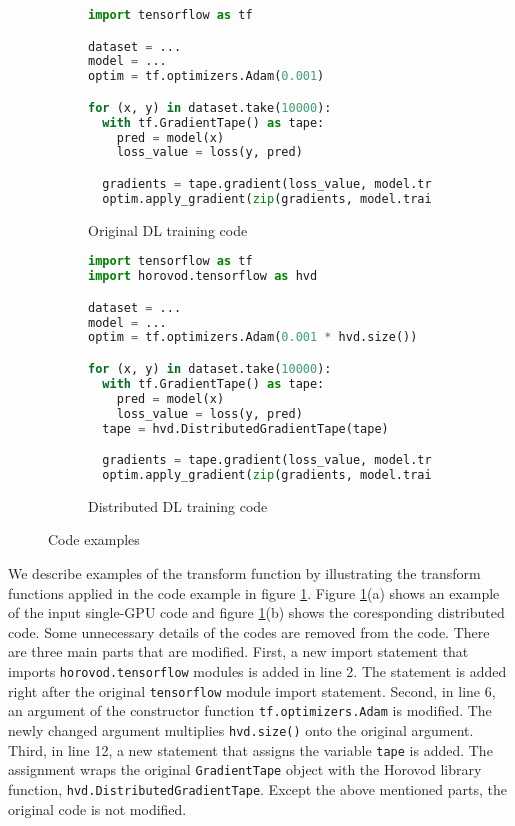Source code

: \begin{figure}[ht!]
  \centering
  \begin{subfigure}[t]{0.48\textwidth}
    \begin{lstlisting}[language=Python]
import tensorflow as tf

dataset = ...
model = ...
optim = tf.optimizers.Adam(0.001) 

for (x, y) in dataset.take(10000):
  with tf.GradientTape() as tape:
    pred = model(x)
    loss_value = loss(y, pred) 

  gradients = tape.gradient(loss_value, model.trainable_variables)
  optim.apply_gradient(zip(gradients, model.trainable_variable)\end{lstlisting}
    \caption{Original DL training code}
  \end{subfigure}
  \hspace{5mm}
  \begin{subfigure}[t]{0.48\textwidth}
    \begin{lstlisting}[language=Python]
import tensorflow as tf
import horovod.tensorflow as hvd

dataset = ...
model = ...
optim = tf.optimizers.Adam(0.001 * hvd.size()) 

for (x, y) in dataset.take(10000):
  with tf.GradientTape() as tape:
    pred = model(x)
    loss_value = loss(y, pred) 
  tape = hvd.DistributedGradientTape(tape)

  gradients = tape.gradient(loss_value, model.trainable_variables)
  optim.apply_gradient(zip(gradients, model.trainable_variable)\end{lstlisting}
    \caption{Distributed DL training code}
  \end{subfigure}
  \caption{Code examples}
  \label{fig:trans:ex}
\end{figure}

We describe examples of the transform function by illustrating the transform
functions applied in the code example in figure \ref{fig:trans:ex}.
Figure \ref{fig:trans:ex}(a) shows an example of the input single-GPU code and
figure \ref{fig:trans:ex}(b) shows the coresponding distributed code. 
Some unnecessary details of the codes are removed from the code.
There are three main parts that are modified.
First, a new import statement that imports {\tt horovod.tensorflow} modules
is added in line 2. 
The statement is added right after the original {\tt tensorflow} module
import statement.
Second, in line 6, an argument of the constructor function 
{\tt tf.optimizers.Adam} is modified. The newly changed argument multiplies
{\tt hvd.size()} onto the original argument.
Third, in line 12, a new statement that assigns the variable {\tt tape}
is added. The assignment wraps the original {\tt GradientTape} object with
the Horovod library function, {\tt hvd.DistributedGradientTape}.
Except the above mentioned parts, the original code is not modified.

TASK GOAL: The data above must be given back verbatim, minus its images.

OUTPUT OF THE TASK:
Source code

: \begin{figure}[ht!]
  \centering
  \begin{subfigure}[t]{0.48\textwidth}
    \begin{lstlisting}[language=Python]
import tensorflow as tf

dataset = ...
model = ...
optim = tf.optimizers.Adam(0.001) 

for (x, y) in dataset.take(10000):
  with tf.GradientTape() as tape:
    pred = model(x)
    loss_value = loss(y, pred) 

  gradients = tape.gradient(loss_value, model.trainable_variables)
  optim.apply_gradient(zip(gradients, model.trainable_variable)\end{lstlisting}
    \caption{Original DL training code}
  \end{subfigure}
  \hspace{5mm}
  \begin{subfigure}[t]{0.48\textwidth}
    \begin{lstlisting}[language=Python]
import tensorflow as tf
import horovod.tensorflow as hvd

dataset = ...
model = ...
optim = tf.optimizers.Adam(0.001 * hvd.size()) 

for (x, y) in dataset.take(10000):
  with tf.GradientTape() as tape:
    pred = model(x)
    loss_value = loss(y, pred) 
  tape = hvd.DistributedGradientTape(tape)

  gradients = tape.gradient(loss_value, model.trainable_variables)
  optim.apply_gradient(zip(gradients, model.trainable_variable)\end{lstlisting}
    \caption{Distributed DL training code}
  \end{subfigure}
  \caption{Code examples}
  \label{fig:trans:ex}
\end{figure}

We describe examples of the transform function by illustrating the transform
functions applied in the code example in figure \ref{fig:trans:ex}.
Figure \ref{fig:trans:ex}(a) shows an example of the input single-GPU code and
figure \ref{fig:trans:ex}(b) shows the coresponding distributed code. 
Some unnecessary details of the codes are removed from the code.
There are three main parts that are modified.
First, a new import statement that imports {\tt horovod.tensorflow} modules
is added in line 2. 
The statement is added right after the original {\tt tensorflow} module
import statement.
Second, in line 6, an argument of the constructor function 
{\tt tf.optimizers.Adam} is modified. The newly changed argument multiplies
{\tt hvd.size()} onto the original argument.
Third, in line 12, a new statement that assigns the variable {\tt tape}
is added. The assignment wraps the original {\tt GradientTape} object with
the Horovod library function, {\tt hvd.DistributedGradientTape}.
Except the above mentioned parts, the original code is not modified.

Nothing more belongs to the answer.